Dataset excerpts:
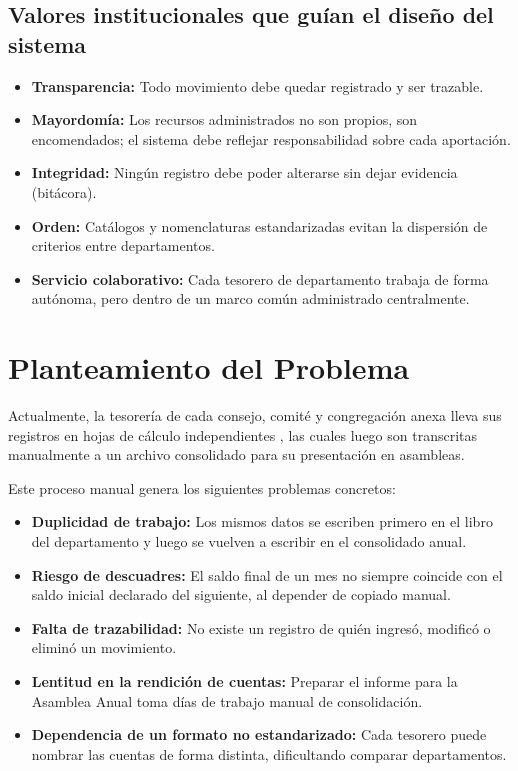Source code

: \documentclass[11pt,a4paper]{article}
\begin{document}
	\subsection{Valores institucionales que guían el diseño del sistema}
	\begin{itemize}
		\item \textbf{Transparencia:} Todo movimiento debe quedar registrado y ser trazable.
		\item \textbf{Mayordomía:} Los recursos administrados no son propios, son encomendados; el sistema debe reflejar responsabilidad sobre cada aportación.
		\item \textbf{Integridad:} Ningún registro debe poder alterarse sin dejar evidencia (bitácora).
		\item \textbf{Orden:} Catálogos y nomenclaturas estandarizadas evitan la dispersión de criterios entre departamentos.
		\item \textbf{Servicio colaborativo:} Cada tesorero de departamento trabaja de forma autónoma, pero dentro de un marco común administrado centralmente.
	\end{itemize}

	\newpage
	\section{Planteamiento del Problema}
	Actualmente, la tesorería de cada consejo, comité y congregación anexa lleva sus registros en hojas de cálculo independientes , las cuales luego son transcritas manualmente a un archivo consolidado  para su presentación en asambleas.
	
	Este proceso manual genera los siguientes problemas concretos:
	\begin{itemize}
		\item \textbf{Duplicidad de trabajo:} Los mismos datos se escriben primero en el libro del departamento y luego se vuelven a escribir en el consolidado anual.
		\item \textbf{Riesgo de descuadres:} El saldo final de un mes no siempre coincide con el saldo inicial declarado del siguiente, al depender de copiado manual.
		\item \textbf{Falta de trazabilidad:} No existe un registro de quién ingresó, modificó o eliminó un movimiento.
		\item \textbf{Lentitud en la rendición de cuentas:} Preparar el informe para la Asamblea Anual toma días de trabajo manual de consolidación.
		\item \textbf{Dependencia de un formato no estandarizado:} Cada tesorero puede nombrar las cuentas de forma distinta, dificultando comparar departamentos.
	\end{itemize}
	
\end{document}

**Task description:** The lines from the one with "dificultando comparar departamentos." through the end of the data above are to be set down exactly, with both boundary lines included and no other lines.

**Task result:**
		\item \textbf{Dependencia de un formato no estandarizado:} Cada tesorero puede nombrar las cuentas de forma distinta, dificultando comparar departamentos.
	\end{itemize}
	
\end{document}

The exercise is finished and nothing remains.